Nip the Buds, Shoot the Kids
- 1994 Kodansha reprint cover
- Author: Kenzaburō Ōe
- Audio read by: Edoardo Ballerini
- Original title: 芽むしり仔撃ち (Memushiri Kouchi)
- Translator: Paul St. John Mackintosh Maki Sugiyama
- Language: Japanese
- Genre: War novel; Japanese literature;
- Set in: Japan in World War II
- Publisher: Kodansha
- Publication date: 1958
- Publication place: Japan
- Published in English: 1995
- Media type: Print (hardcover)
- Pages: 246
- ISBN: 978-4-06-207411-7 (1994 Kodansha reprint)
- OCLC: 22848742
- Dewey Decimal: 895.6/35
- LC Class: PL858.E14 M413 1995

= Nip the Buds, Shoot the Kids =

1958 novel by Kenzaburo Oe

Nip the Buds, Shoot the Kids (芽むしり仔撃ち, Memushiri Kouchi); also known as "Pluck the Bud and Destroy the Offspring") is a 1958 novel by Japanese author Kenzaburō Ōe. It is Ōe's first novel, written when he was 23 years old.

It was originally published in 1958. It was reprinted by Kodansha on 2 November 1994. An English translation was released in 1995 by Marion Boyars Publishers.

==Plot==
The novel deals with fifteen adolescent boys from a reformatory in World War II Japan. The boys (including the unnamed narrator and his brother) are sent to a rural village (strongly echoing the regions of Shikoku in which Ōe was raised) to live and work. Upon arrival, the boys find the village afflicted by plague, with piles of rotting animal corpses dominating the atmosphere. Soon after the boys' arrival, the villagers flee from the plague to a neighboring village, barricading the boys in and abandoning them to their fate.

The group is joined (in stages) by a Korean boy named Li, a deserter from the army, and a young girl who has been abandoned in a warehouse.
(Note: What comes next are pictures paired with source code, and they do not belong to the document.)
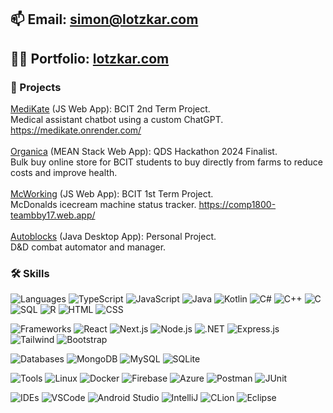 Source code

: ## 📫 Email: simon@lotzkar.com
## 👨‍💻 Portfolio: [lotzkar.com](https://lotzkar.com)
   ### 🚀 Projects
   [MediKate](https://github.com/Danton1/2800-202410-BBY34) (JS Web App): BCIT 2nd Term Project.
   <br/>
      Medical assistant chatbot using a custom ChatGPT. https://medikate.onrender.com/
      <br/>
   <br/>
   [Organica](https://devpost.com/software/qds) (MEAN Stack Web App): QDS Hackathon 2024 Finalist. 
      <br/>
      Bulk buy online store for BCIT students to buy directly from farms to reduce costs and improve health. 
      <br/>
   <br/>
   [McWorking](https://github.com/simonlotzkar/1800_20233_BBYTeam17) (JS Web App): BCIT 1st Term Project. 
      <br/>
      McDonalds icecream machine status tracker. https://comp1800-teambby17.web.app/ 
      <br/>
   <br/>
   [Autoblocks](https://github.com/simonlotzkar/autoblocks) (Java Desktop App): Personal Project. 
      <br/>
      D&D combat automator and manager. 
      <br/>

   ### 🛠 Skills
   
   ![Languages](https://img.shields.io/badge/Languages-grey?style=flat-square&logo=database)
   ![TypeScript](https://img.shields.io/badge/-TypeScript-black?style=flat-square&logo=typescript)
   ![JavaScript](https://img.shields.io/badge/-JavaScript-black?style=flat-square&logo=javascript)
   ![Java](https://img.shields.io/badge/-Java-black?style=flat-square&logo=java)
   ![Kotlin](https://img.shields.io/badge/-Kotlin-black?style=flat-square&logo=kotlin)
   ![C#](https://img.shields.io/badge/-C%23-black?style=flat-square&logo=csharp)
   ![C++](https://img.shields.io/badge/-C%2B%2B-black?style=flat-square&logo=cplusplus)
   ![C](https://img.shields.io/badge/-C-black?style=flat-square&logo=c)
   ![SQL](https://img.shields.io/badge/-SQL-black?style=flat-square&logo=sql)
   ![R](https://img.shields.io/badge/-R-black?style=flat-square&logo=r)
   ![HTML](https://img.shields.io/badge/-HTML-black?style=flat-square&logo=html5)
   ![CSS](https://img.shields.io/badge/-CSS-black?style=flat-square&logo=css3)
   
   ![Frameworks](https://img.shields.io/badge/Frameworks-grey?style=flat-square&logo=database)
   ![React](https://img.shields.io/badge/-React-black?style=flat-square&logo=react)
   ![Next.js](https://img.shields.io/badge/-Next.js-black?style=flat-square&logo=nextdotjs)
   ![Node.js](https://img.shields.io/badge/-Node.js-black?style=flat-square&logo=node.js)
   ![.NET](https://img.shields.io/badge/-NET-black?style=flat-square&logo=dotnet)
   ![Express.js](https://img.shields.io/badge/-Express.js-black?style=flat-square&logo=express)
   ![Tailwind](https://img.shields.io/badge/-Tailwind-black?style=flat-square&logo=tailwindcss)
   ![Bootstrap](https://img.shields.io/badge/-Bootstrap-black?style=flat-square&logo=bootstrap)

   ![Databases](https://img.shields.io/badge/Databases-grey?style=flat-square&logo=database)
   ![MongoDB](https://img.shields.io/badge/-MongoDB-black?style=flat-square&logo=mongodb)
   ![MySQL](https://img.shields.io/badge/-MySQL-black?style=flat-square&logo=mysql)
   ![SQLite](https://img.shields.io/badge/-SQLite-black?style=flat-square&logo=sqlite)
   
   ![Tools](https://img.shields.io/badge/Tools-grey?style=flat-square&logo=database)
   ![Linux](https://img.shields.io/badge/-Linux-black?style=flat-square&logo=linux)
   ![Docker](https://img.shields.io/badge/-Docker-black?style=flat-square&logo=docker)
   ![Firebase](https://img.shields.io/badge/-Firebase-black?style=flat-square&logo=firebase)
   ![Azure](https://img.shields.io/badge/-Azure-black?style=flat-square&logo=azure)
   ![Postman](https://img.shields.io/badge/-Postman-black?style=flat-square&logo=postman)
   ![JUnit](https://img.shields.io/badge/-JUnit-black?style=flat-square&logo=junit5)

   ![IDEs](https://img.shields.io/badge/IDEs-grey?style=flat-square&logo=database)
   ![VSCode](https://img.shields.io/badge/-VSCode-black?style=flat-square&logo=visualstudiocode)
   ![Android Studio](https://img.shields.io/badge/-Android%20Studio-black?style=flat-square&logo=androidstudio)
   ![IntelliJ](https://img.shields.io/badge/-IntelliJ-black?style=flat-square&logo=intellijidea)
   ![CLion](https://img.shields.io/badge/-CLion-black?style=flat-square&logo=clion)
   ![Eclipse](https://img.shields.io/badge/-Eclipse-black?style=flat-square&logo=eclipse)
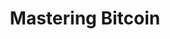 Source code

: ---
layout: books
title: Mastering Bitcoin
subtitle: 
essential: 
categories: ['technical']
authors: ['Andreas Antonopoulos']
authors_twitter: ['https://twitter.com/aantonop']
excerpt: .
url: 
amazon_url: 
--- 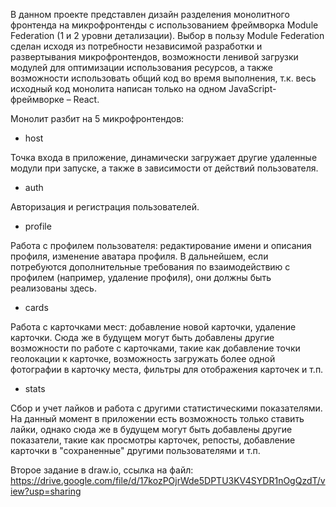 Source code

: В данном проекте представлен дизайн разделения монолитного фронтенда на микрофронтенды с использованием фреймворка Module Federation (1 и 2 уровни детализации). Выбор в пользу Module Federation сделан исходя из потребности независимой разработки и развертывания микрофронтендов, возможности ленивой загрузки модулей для оптимизации использования ресурсов, а также возможности использовать общий код во время выполнения, т.к. весь исходный код монолита написан только на одном JavaScript-фреймворке – React.

Монолит разбит на 5 микрофронтендов:

- host

Точка входа в приложение, динамически загружает другие удаленные модули при запуске, а также в зависимости от действий пользователя.

- auth

Авторизация и регистрация пользователей.

- profile

Работа с профилем пользователя: редактирование имени и описания профиля, изменение аватара профиля. В дальнейшем, если потребуются дополнительные требования по взаимодействию с профилем (например, удаление профиля), они должны быть реализованы здесь.

- cards

Работа с карточками мест: добавление новой карточки, удаление карточки. Сюда же в будущем могут быть добавлены другие возможности по работе с карточками, такие как добавление точки геолокации к карточке, возможность загружать более одной фотографии в карточку места, фильтры для отображения карточек и т.п.

- stats

Сбор и учет лайков и работа с другими статистическими показателями. На данный момент в приложении есть возможность только ставить лайки, однако сюда же в будущем могут быть добавлены другие показатели, такие как просмотры карточек, репосты, добавление карточки в "сохраненные" другими пользователями и т.п.

Второе задание в draw.io, ссылка на файл: https://drive.google.com/file/d/17kozPOjrWde5DPTU3KV4SYDR1nOgQzdT/view?usp=sharing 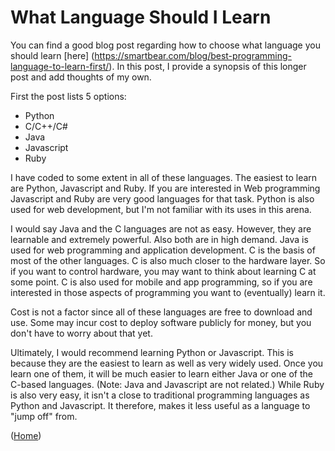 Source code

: # What Language Should I Learn

You can find a good blog post regarding how to choose what language you should learn [here] (https://smartbear.com/blog/best-programming-language-to-learn-first/). In this post, I provide a synopsis of this longer post and add thoughts of my own.

First the post lists 5 options:
* Python
* C/C++/C#
* Java
* Javascript
* Ruby

I have coded to some extent in all of these languages. The easiest to learn are Python, Javascript and Ruby. If you are interested in Web programming Javascript and Ruby are very good languages for that task. Python is also used for web development, but I'm not familiar with its uses in this arena.

I would say Java and the C languages are not as easy. However, they are learnable and extremely powerful. Also both are in high demand. Java is used for web programming and application development. C is the basis of most of the other languages. C is also much closer to the hardware layer. So if you want to control hardware, you may want to think about learning C at some point.
C is also used for mobile and app programming, so if you are interested in those aspects of programming you want to (eventually) learn it. 

Cost is not a factor since all of these languages are free to download and use. Some may incur cost to deploy software publicly for money, but you don't have to worry about that yet. 

Ultimately, I would recommend learning Python or Javascript. This is because they are the easiest to learn as well as very widely used. Once you learn one of them, it will be much easier to learn either Java or one of the C-based languages. (Note: Java and Javascript are not related.) While Ruby is also very easy, it isn't a close to traditional programming languages as Python and Javascript. It therefore, makes it less useful as a language to "jump off" from.

([Home](https://AnneoftheArk.github.io/))

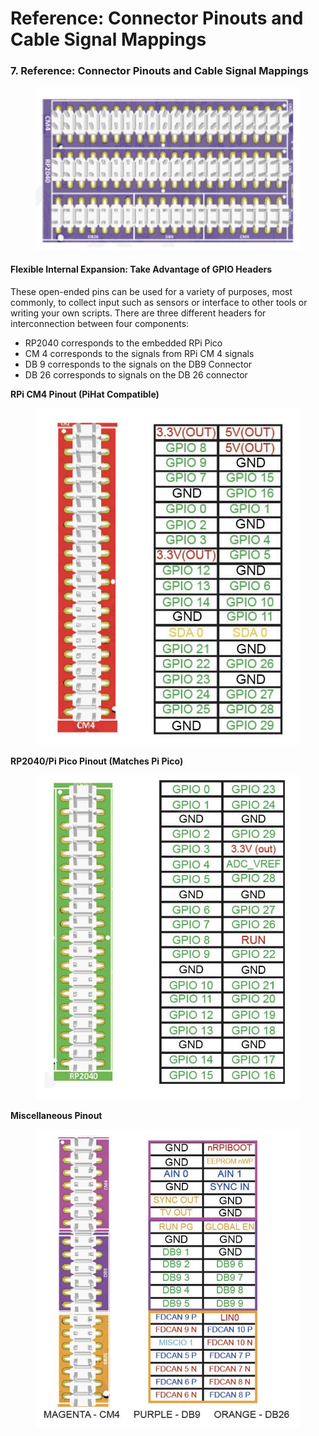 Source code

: # Reference: Connector Pinouts and Cable Signal Mappings

### 7. Reference: Connector Pinouts and Cable Signal Mappings

<figure><img src=".gitbook/assets/22.jpg" alt=""><figcaption></figcaption></figure>

#### Flexible Internal Expansion: Take Advantage of GPIO Headers

These open-ended pins can be used for a variety of purposes, most commonly, to collect input such as sensors or interface to other tools or writing your own scripts. There are three different headers for interconnection between four components:

* RP2040 corresponds to the embedded RPi Pico&#x20;
* CM 4 corresponds to the signals from RPi CM 4 signals&#x20;
* DB 9 corresponds to the signals on the DB9 Connector &#x20;
* DB 26 corresponds to signals on the DB 26 connector

**RPi CM4 Pinout (PiHat Compatible)**

<figure><img src=".gitbook/assets/33.jpg" alt=""><figcaption></figcaption></figure>

**RP2040/Pi Pico Pinout (Matches Pi Pico)**

<figure><img src=".gitbook/assets/11 (1).jpg" alt=""><figcaption></figcaption></figure>

**Miscellaneous Pinout**

<figure><img src=".gitbook/assets/44 (1).jpg" alt=""><figcaption></figcaption></figure>
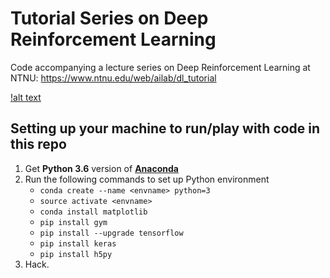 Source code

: # Tutorial Series on Deep Reinforcement Learning
Code accompanying a lecture series on Deep Reinforcement Learning at NTNU: https://www.ntnu.edu/web/ailab/dl_tutorial

[!alt text](https://github.com/traai/drl-tutorial/images/drl-tutorial.png)

## Setting up your machine to run/play with code in this repo

1. Get __Python 3.6__ version of [__Anaconda__](https://www.anaconda.com/download/)
2. Run the following commands to set up Python environment
	* `conda create --name <envname> python=3`
	* `source activate <envname>`
	* `conda install matplotlib`
	* `pip install gym`
	* `pip install --upgrade tensorflow`
	* `pip install keras`
	* `pip install h5py`
3. Hack. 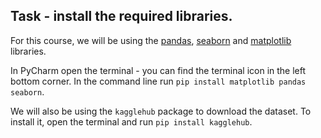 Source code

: ## Task - install the required libraries.
For this course, we will be using the [pandas](https://pandas.pydata.org/docs/), [seaborn](https://seaborn.pydata.org/index.html)
and [matplotlib](https://matplotlib.org/) libraries.

In PyCharm open the terminal - you can find the terminal icon in the left bottom corner. In the command line run
`pip install matplotlib pandas seaborn`. 

We will also be using the `kagglehub` package to download the dataset. To install it, open the terminal and run 
`pip install kagglehub`. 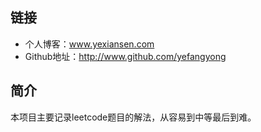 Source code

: ## 链接
- 个人博客：www.yexiansen.com
- Github地址：http://www.github.com/yefangyong
## 简介
本项目主要记录leetcode题目的解法，从容易到中等最后到难。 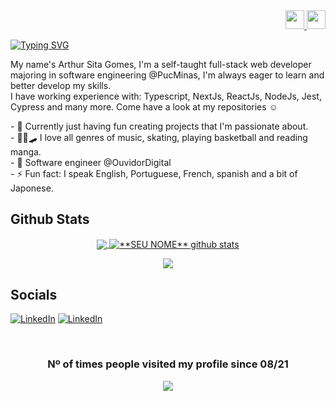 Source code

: <div align=right>
	<a href="https://github.com/SitaGomes/SitaGomes/blob/main/README_PORTUGUES.md">
		<img width="30" src="https://cdn.jsdelivr.net/gh/hampusborgos/country-flags@main/svg/br.svg"/>
	</a>
	<a href="https://github.com/SitaGomes/SitaGomes/blob/main/README_FRANCAIS.md">
		<img width="30" src="https://cdn.jsdelivr.net/gh/hampusborgos/country-flags@main/svg/fr.svg"/>
	</a>
</div>

[![Typing SVG](https://readme-typing-svg.demolab.com?font=Roboto&size=22&duration=3500&pause=200&color=FF80BF&width=800&lines=Hey%2C+what's+up+👋;Doing+good?+😁;Let+me+introduce+myself)](https://git.io/typing-svg)

<p>
  My name's Arthur Sita Gomes, I'm a self-taught full-stack web developer majoring in software engineering @PucMinas, I'm always eager to learn and better develop my skills.
</br>
  I have working experience with: Typescript, NextJs, ReactJs, NodeJs, Jest, Cypress and many more. Come have a look at my repositories ☺
</p>
	
<p align="left">
- 🔭 Currently just having fun creating projects that I'm passionate about.
	<br/>
- 👨‍🎤🛹 I love all genres of music, skating, playing basketball and reading manga.
	<br/>
- 👷 Software engineer @OuvidorDigital
		<br/>
- ⚡ Fun fact: I speak English, Portuguese, French, spanish and a bit of Japonese.
</p>

## Github Stats
<div align=center>

<a href="https://github.com/Gurupreet">
  <img align="center" src="https://github-readme-stats.vercel.app/api/top-langs/?username=SitaGomes&theme=dracula" />
</a>

<a href="https://github.com/Gurupreet">
 <img align="center" src="https://github-readme-stats.vercel.app/api?username=SitaGomes&show_icons=true&theme=dracula&line_height=40&custom_title=Sita+Gomes'+Github+Stats" alt="**SEU NOME** github stats"/>
</a>
	
<p></p>

![](https://streak-stats.demolab.com/?user=sitagomes&theme=dracula)
	
</div>

## Socials
	
<div align=left style={{display: "flex" "gap": "20px"}}>
	
[![LinkedIn](https://img.shields.io/badge/-LinkedIn-%230077B5?style=for-the-badge&logo=linkedin&logoColor=white)](https://www.linkedin.com/in/SitaGomes/)
[![LinkedIn](https://img.shields.io/badge/-Twitter-08009C?style=for-the-badge&logo=twitter&logoColor=white)](https://www.twitter.com/SitaGomes)
	
</div>

<br/>

<div align="center">
	
### Nº of times people visited my profile since 08/21

<img alingn="center" src="https://profile-counter.glitch.me/SitaGomes/count.svg" />
</div>
 
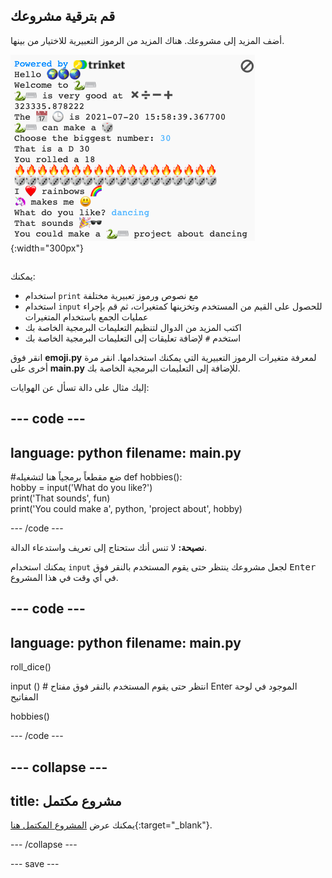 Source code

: ## قم بترقية مشروعك

<div style="display: flex; flex-wrap: wrap">
<div style="flex-basis: 200px; flex-grow: 1; margin-right: 15px;">
أضف المزيد إلى مشروعك. هناك المزيد من الرموز التعبيرية للاختيار من بينها.
  </div>
<div>

![مشروع أطول في منطقة الإخراج به مزيد من النص والرموز التعبيرية والمدخلات.](images/upgrade_ideas.png){:width="300px"}

</div>
</div>

يمكنك:
+ استخدام `print` مع نصوص ورموز تعبيرية مختلفة
+ استخدام `input` للحصول على القيم من المستخدم وتخزينها كمتغيرات، ثم قم بإجراء عمليات الجمع باستخدام المتغيرات
+ اكتب المزيد من الدوال لتنظيم التعليمات البرمجية الخاصة بك
+ استخدم `#` لإضافة تعليقات إلى التعليمات البرمجية الخاصة بك

انقر فوق **emoji.py** لمعرفة متغيرات الرموز التعبيرية التي يمكنك استخدامها. انقر مرة أخرى على **main.py** للإضافة إلى التعليمات البرمجية الخاصة بك.

إليك مثال على دالة تسأل عن الهوايات:

--- code ---
---
language: python
filename: main.py
---

#ضع مقطعاً برمجياً هنا لتشغيله
def hobbies():   
  hobby = input('What do you like?')   
  print('That sounds', fun)   
  print('You could make a', python, 'project about', hobby)

--- /code ---

**نصيحة:** لا تنس أنك ستحتاج إلى تعريف واستدعاء الدالة.

يمكنك استخدام `input` لجعل مشروعك ينتظر حتى يقوم المستخدم بالنقر فوق <kbd>Enter</kbd> في أي وقت في هذا المشروع.

--- code ---
---
language: python
filename: main.py
---

roll_dice()

input () # انتظر حتى يقوم المستخدم بالنقر فوق مفتاح Enter الموجود في لوحة المفاتيح

hobbies()

--- /code ---


--- collapse ---
---
title: مشروع مكتمل
---

يمكنك عرض [المشروع المكتمل هنا](https://trinket.io/embed/python/da030a5843){:target="_blank"}.

--- /collapse ---

--- save ---
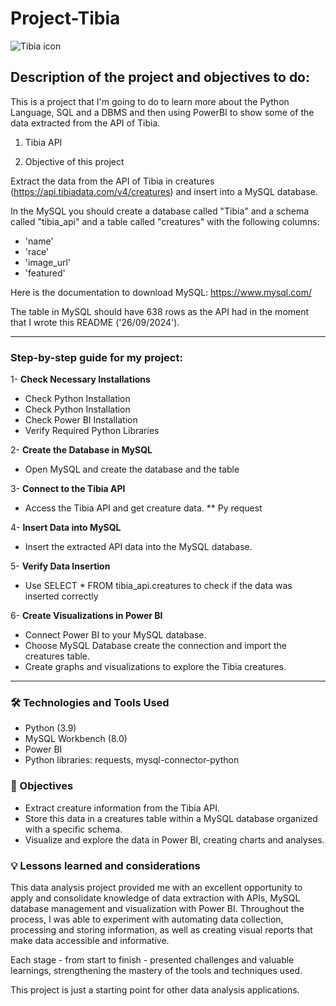 # Project-Tibia

![Tibia icon](https://www.tibiabr.com/wp-content/uploads/2017/12/TibiaDragonLogo_HighRes.png)

## Description of the project and objectives to do:

This is a project that I'm going to do to learn more about the Python Language, SQL and a DBMS and then using PowerBI to show some of the data extracted from the API of Tibia.

1. Tibia API

2. Objective of this project

Extract the data from the API of Tibia in creatures (https://api.tibiadata.com/v4/creatures) and insert into a MySQL database.

In the MySQL you should create a database called "Tibia" and a schema called "tibia_api" and a table called "creatures" with the following columns:

- 'name'
- 'race'
- 'image_url'
- 'featured'

Here is the documentation to download MySQL: https://www.mysql.com/

The table in MySQL should have 638 rows as the API had in the moment that I wrote this README ('26/09/2024'). 

---

### Step-by-step guide for my project:

1- **Check Necessary Installations**
* Check Python Installation
* Check Python Installation
* Check Power BI Installation
* Verify Required Python Libraries

2- **Create the Database in MySQL**
*  Open MySQL and create the database and the table

3- **Connect to the Tibia API**
* Access the Tibia API and get creature data. ** Py request

4- **Insert Data into MySQL**
* Insert the extracted API data into the MySQL database. 

5- **Verify Data Insertion**
* Use SELECT * FROM tibia_api.creatures to check if the data was inserted correctly

6- **Create Visualizations in Power BI**
* Connect Power BI to your MySQL database. 
* Choose MySQL Database create the connection and import the creatures table.
* Create graphs and visualizations to explore the Tibia creatures.

***


### 🛠️ Technologies and Tools Used
* Python (3.9)
* MySQL Workbench (8.0)
* Power BI
* Python libraries: requests, mysql-connector-python

### 🎯 Objectives
* Extract creature information from the Tibia API.
* Store this data in a creatures table within a MySQL database organized with a specific schema.
* Visualize and explore the data in Power BI, creating charts and analyses.
 
### 💡 Lessons learned and considerations

This data analysis project provided me with an excellent opportunity to apply and consolidate knowledge of data extraction with APIs, MySQL database management and visualization with Power BI. Throughout the process, I was able to experiment with automating data collection, processing and storing information, as well as creating visual reports that make data accessible and informative.

Each stage - from start to finish - presented challenges and valuable learnings, strengthening the mastery of the tools and techniques used.

This project is just a starting point for other data analysis applications.

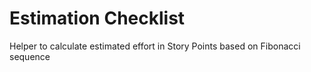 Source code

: # Estimation Checklist

Helper to calculate estimated effort in Story Points based on Fibonacci sequence
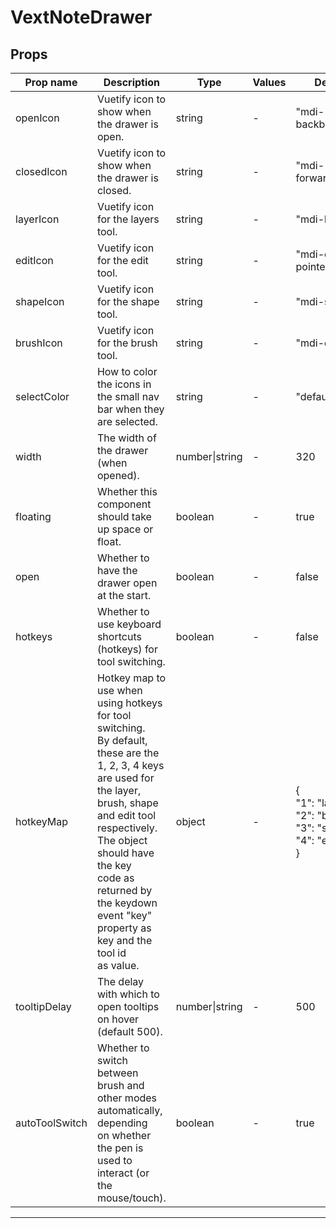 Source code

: # VextNoteDrawer

## Props

| Prop name      | Description                                                                                                                                                                                                                                                                                              | Type           | Values | Default                                                                            |
| -------------- | -------------------------------------------------------------------------------------------------------------------------------------------------------------------------------------------------------------------------------------------------------------------------------------------------------- | -------------- | ------ | ---------------------------------------------------------------------------------- |
| openIcon       | Vuetify icon to show when the drawer is open.                                                                                                                                                                                                                                                            | string         | -      | "mdi-backburger"                                                                   |
| closedIcon     | Vuetify icon to show when the drawer is closed.                                                                                                                                                                                                                                                          | string         | -      | "mdi-forwardburger"                                                                |
| layerIcon      | Vuetify icon for the layers tool.                                                                                                                                                                                                                                                                        | string         | -      | "mdi-layers"                                                                       |
| editIcon       | Vuetify icon for the edit tool.                                                                                                                                                                                                                                                                          | string         | -      | "mdi-cursor-pointer"                                                               |
| shapeIcon      | Vuetify icon for the shape tool.                                                                                                                                                                                                                                                                         | string         | -      | "mdi-shape"                                                                        |
| brushIcon      | Vuetify icon for the brush tool.                                                                                                                                                                                                                                                                         | string         | -      | "mdi-draw"                                                                         |
| selectColor    | How to color the icons in the small nav bar when they are selected.                                                                                                                                                                                                                                      | string         | -      | "default"                                                                          |
| width          | The width of the drawer (when opened).                                                                                                                                                                                                                                                                   | number\|string | -      | 320                                                                                |
| floating       | Whether this component should take up space or float.                                                                                                                                                                                                                                                    | boolean        | -      | true                                                                               |
| open           | Whether to have the drawer open at the start.                                                                                                                                                                                                                                                            | boolean        | -      | false                                                                              |
| hotkeys        | Whether to use keyboard shortcuts (hotkeys) for tool switching.                                                                                                                                                                                                                                          | boolean        | -      | false                                                                              |
| hotkeyMap      | Hotkey map to use when using hotkeys for tool switching.<br/>By default, these are the 1, 2, 3, 4 keys are used for the layer,<br/>brush, shape and edit tool respectively. The object should have the key<br/>code as returned by the keydown event "key" property as key and the tool id<br/>as value. | object         | -      | {<br/> "1": "layer",<br/> "2": "brush",<br/> "3": "shape",<br/> "4": "edit",<br/>} |
| tooltipDelay   | The delay with which to open tooltips on hover (default 500).                                                                                                                                                                                                                                            | number\|string | -      | 500                                                                                |
| autoToolSwitch | Whether to switch between brush and other modes automatically, depending<br/>on whether the pen is used to interact (or the mouse/touch).                                                                                                                                                                | boolean        | -      | true                                                                               |

---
The boys attempt to make the most of their situation; Li teaches them to hunt birds, resulting in a jubilant festival, and the narrator finds love with the young girl. Their situation turns after a few days, however; the girl dies of plague after being bitten by a village dog, the narrator's brother runs away into the wild forest (and is presumed dead), and the villagers eventually return and are furious with the state in which they find the village. Fearful of the repercussions should it become known that they abandoned the boys to die, they stab the deserter and alternately threaten the boys with violence and ply them with food. All members of the reformatory boys eventually agree to keep silent about the actions of the villagers, with the exception of the narrator. At the close of the novel, he is chased into the forest by the villagers to an unknown fate.